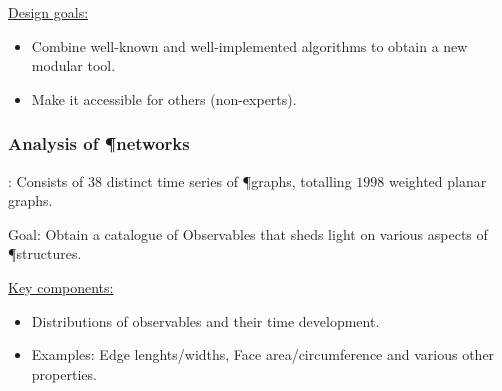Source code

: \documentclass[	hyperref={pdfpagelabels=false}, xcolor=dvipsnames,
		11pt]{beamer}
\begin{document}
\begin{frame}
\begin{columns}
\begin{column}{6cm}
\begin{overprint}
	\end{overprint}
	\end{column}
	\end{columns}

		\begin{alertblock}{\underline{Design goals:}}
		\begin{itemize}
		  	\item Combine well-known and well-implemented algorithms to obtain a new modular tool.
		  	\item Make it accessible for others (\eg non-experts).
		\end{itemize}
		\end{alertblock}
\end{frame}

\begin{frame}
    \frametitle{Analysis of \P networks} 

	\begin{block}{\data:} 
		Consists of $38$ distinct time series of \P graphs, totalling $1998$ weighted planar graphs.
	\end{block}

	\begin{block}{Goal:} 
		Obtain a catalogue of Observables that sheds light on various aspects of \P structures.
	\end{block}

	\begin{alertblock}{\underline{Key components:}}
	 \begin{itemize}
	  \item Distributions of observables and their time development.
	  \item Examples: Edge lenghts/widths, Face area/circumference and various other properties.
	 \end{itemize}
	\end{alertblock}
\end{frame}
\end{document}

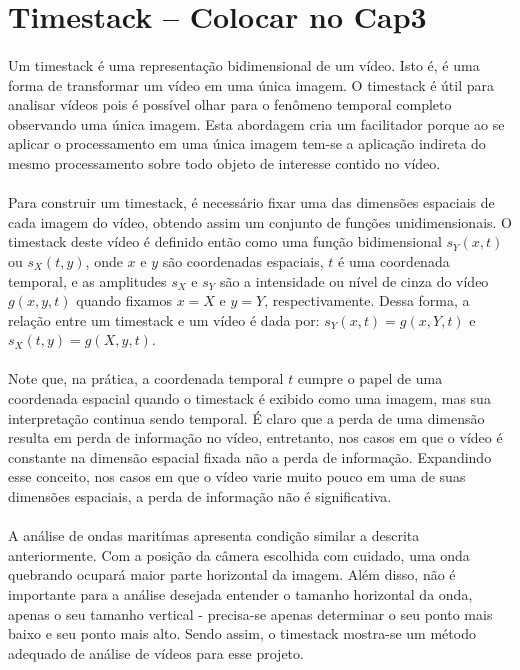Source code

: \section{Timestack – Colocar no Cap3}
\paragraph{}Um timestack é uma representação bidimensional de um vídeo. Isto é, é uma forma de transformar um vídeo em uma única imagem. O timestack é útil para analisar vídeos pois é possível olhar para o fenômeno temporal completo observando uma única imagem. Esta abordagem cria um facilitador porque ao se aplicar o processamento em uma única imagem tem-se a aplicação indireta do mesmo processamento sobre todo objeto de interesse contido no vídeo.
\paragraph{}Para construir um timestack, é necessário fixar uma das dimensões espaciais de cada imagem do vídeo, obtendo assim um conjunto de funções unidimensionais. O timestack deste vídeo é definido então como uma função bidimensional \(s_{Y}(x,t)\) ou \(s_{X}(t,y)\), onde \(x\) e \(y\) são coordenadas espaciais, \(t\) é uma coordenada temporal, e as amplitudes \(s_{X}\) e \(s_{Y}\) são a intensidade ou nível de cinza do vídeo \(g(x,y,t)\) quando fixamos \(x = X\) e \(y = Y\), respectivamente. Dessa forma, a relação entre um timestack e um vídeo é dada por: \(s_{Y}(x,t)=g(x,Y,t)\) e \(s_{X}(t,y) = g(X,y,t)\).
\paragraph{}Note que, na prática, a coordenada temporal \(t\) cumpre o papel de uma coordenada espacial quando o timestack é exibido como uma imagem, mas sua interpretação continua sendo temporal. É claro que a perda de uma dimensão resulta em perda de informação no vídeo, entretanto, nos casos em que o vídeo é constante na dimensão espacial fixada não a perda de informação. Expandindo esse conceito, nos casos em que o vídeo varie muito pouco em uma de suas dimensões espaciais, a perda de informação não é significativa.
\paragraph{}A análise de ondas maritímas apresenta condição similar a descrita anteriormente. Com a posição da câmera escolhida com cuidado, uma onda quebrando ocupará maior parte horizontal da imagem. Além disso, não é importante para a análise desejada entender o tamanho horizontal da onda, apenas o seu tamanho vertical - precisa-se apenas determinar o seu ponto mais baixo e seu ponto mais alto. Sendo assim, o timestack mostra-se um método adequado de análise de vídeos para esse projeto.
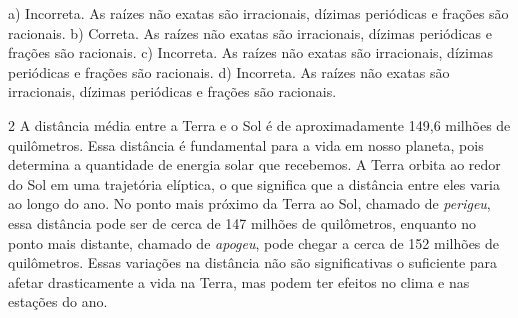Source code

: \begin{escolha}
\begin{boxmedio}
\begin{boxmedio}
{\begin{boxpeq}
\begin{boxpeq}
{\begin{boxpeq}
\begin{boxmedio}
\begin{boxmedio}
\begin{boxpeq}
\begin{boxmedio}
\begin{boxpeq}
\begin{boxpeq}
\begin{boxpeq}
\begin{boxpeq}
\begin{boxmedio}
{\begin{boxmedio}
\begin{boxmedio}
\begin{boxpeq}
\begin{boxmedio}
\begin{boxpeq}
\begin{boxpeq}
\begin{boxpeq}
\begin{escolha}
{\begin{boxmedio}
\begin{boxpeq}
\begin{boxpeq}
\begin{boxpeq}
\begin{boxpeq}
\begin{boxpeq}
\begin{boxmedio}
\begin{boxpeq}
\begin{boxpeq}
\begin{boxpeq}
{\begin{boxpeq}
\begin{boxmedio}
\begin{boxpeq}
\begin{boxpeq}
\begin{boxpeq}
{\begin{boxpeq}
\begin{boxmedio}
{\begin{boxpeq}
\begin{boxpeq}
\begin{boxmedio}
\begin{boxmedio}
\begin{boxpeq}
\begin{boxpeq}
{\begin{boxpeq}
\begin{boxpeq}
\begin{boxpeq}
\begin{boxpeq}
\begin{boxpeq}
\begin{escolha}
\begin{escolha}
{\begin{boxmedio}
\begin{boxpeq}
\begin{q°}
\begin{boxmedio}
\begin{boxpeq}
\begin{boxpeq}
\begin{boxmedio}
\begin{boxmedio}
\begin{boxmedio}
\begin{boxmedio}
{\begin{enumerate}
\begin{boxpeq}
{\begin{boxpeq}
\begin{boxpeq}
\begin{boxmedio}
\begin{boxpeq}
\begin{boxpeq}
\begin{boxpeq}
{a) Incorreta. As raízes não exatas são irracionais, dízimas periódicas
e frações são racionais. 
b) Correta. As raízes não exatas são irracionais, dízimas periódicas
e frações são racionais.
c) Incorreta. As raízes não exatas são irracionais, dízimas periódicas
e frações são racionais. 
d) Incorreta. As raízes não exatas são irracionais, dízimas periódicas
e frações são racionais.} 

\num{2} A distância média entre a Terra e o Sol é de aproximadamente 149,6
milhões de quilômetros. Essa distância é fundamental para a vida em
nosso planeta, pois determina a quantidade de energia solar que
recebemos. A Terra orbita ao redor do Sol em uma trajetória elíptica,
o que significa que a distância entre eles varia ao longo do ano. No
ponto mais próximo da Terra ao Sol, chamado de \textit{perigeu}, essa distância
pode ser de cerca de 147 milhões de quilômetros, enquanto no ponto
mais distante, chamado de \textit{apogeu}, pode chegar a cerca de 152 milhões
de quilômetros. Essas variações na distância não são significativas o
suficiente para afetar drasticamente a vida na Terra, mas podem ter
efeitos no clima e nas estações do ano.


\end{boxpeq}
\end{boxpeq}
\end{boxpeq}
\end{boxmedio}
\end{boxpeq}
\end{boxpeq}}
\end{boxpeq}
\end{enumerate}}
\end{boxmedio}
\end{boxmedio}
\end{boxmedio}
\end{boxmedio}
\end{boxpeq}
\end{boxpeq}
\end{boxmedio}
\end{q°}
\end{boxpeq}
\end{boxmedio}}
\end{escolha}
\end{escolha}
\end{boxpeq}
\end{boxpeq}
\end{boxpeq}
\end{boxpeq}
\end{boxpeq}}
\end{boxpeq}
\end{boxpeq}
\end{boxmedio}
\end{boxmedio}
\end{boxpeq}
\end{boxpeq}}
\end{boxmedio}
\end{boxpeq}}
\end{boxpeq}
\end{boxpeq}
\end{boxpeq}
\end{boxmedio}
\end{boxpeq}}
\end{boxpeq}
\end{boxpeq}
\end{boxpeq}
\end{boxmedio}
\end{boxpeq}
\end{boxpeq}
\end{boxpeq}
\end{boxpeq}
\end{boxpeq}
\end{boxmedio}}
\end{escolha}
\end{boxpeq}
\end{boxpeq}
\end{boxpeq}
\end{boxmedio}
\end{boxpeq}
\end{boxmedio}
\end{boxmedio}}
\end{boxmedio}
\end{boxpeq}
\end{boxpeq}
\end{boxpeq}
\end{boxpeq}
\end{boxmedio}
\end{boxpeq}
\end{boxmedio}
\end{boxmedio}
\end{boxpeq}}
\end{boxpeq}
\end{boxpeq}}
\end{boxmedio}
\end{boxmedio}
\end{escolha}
--
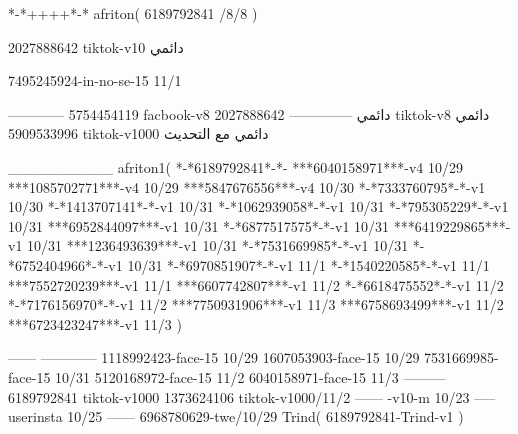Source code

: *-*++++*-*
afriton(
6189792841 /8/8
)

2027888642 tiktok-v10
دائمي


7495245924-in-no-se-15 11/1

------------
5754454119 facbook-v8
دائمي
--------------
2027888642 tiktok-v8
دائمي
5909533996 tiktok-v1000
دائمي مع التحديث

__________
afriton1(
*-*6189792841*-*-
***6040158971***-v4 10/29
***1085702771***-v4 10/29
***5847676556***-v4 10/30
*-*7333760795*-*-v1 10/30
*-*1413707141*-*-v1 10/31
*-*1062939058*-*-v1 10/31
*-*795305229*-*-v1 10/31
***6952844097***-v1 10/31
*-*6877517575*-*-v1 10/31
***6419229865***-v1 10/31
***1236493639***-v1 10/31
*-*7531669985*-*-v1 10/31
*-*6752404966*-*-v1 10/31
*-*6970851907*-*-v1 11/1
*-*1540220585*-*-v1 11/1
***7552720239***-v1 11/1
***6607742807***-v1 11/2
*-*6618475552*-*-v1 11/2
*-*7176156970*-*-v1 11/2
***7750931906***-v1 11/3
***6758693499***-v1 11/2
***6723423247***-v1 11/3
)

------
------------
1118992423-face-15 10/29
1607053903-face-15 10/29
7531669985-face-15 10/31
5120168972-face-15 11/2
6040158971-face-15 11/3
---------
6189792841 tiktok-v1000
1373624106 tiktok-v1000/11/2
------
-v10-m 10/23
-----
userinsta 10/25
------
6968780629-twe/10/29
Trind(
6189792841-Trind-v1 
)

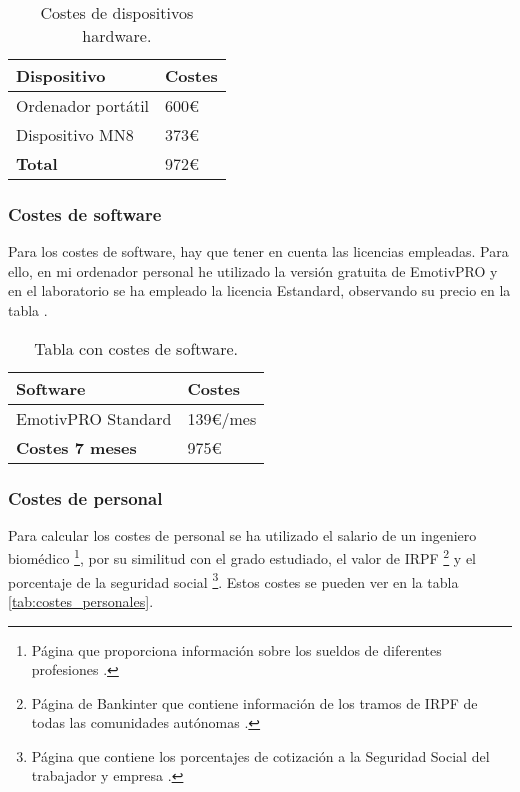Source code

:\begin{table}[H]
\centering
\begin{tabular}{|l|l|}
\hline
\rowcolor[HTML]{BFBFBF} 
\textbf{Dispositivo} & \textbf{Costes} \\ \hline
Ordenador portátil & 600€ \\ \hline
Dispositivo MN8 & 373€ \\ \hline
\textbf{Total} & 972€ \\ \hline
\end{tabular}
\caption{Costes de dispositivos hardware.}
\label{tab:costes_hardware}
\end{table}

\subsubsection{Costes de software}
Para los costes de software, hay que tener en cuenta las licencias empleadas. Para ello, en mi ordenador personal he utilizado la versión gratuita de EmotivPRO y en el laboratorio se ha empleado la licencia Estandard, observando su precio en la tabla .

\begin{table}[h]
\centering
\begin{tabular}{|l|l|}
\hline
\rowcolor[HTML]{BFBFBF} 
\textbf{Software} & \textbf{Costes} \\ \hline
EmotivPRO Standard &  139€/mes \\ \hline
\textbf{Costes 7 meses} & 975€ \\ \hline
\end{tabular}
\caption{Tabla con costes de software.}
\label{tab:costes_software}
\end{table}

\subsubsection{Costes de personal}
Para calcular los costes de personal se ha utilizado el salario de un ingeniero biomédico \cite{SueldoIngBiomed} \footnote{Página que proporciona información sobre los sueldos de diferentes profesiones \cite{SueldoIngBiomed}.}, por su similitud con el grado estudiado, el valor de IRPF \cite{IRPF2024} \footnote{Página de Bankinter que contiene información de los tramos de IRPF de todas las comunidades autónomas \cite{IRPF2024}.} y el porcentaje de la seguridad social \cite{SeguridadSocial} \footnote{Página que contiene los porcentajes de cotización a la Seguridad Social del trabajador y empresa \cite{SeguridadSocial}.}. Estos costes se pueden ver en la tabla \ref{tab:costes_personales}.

_What to do_:
Working through the records, find each line containing the word "vida" and copy it.

_Exercise output_:
milhões de quilômetros. Essa distância é fundamental para a vida em
suficiente para afetar drasticamente a vida na Terra, mas podem ter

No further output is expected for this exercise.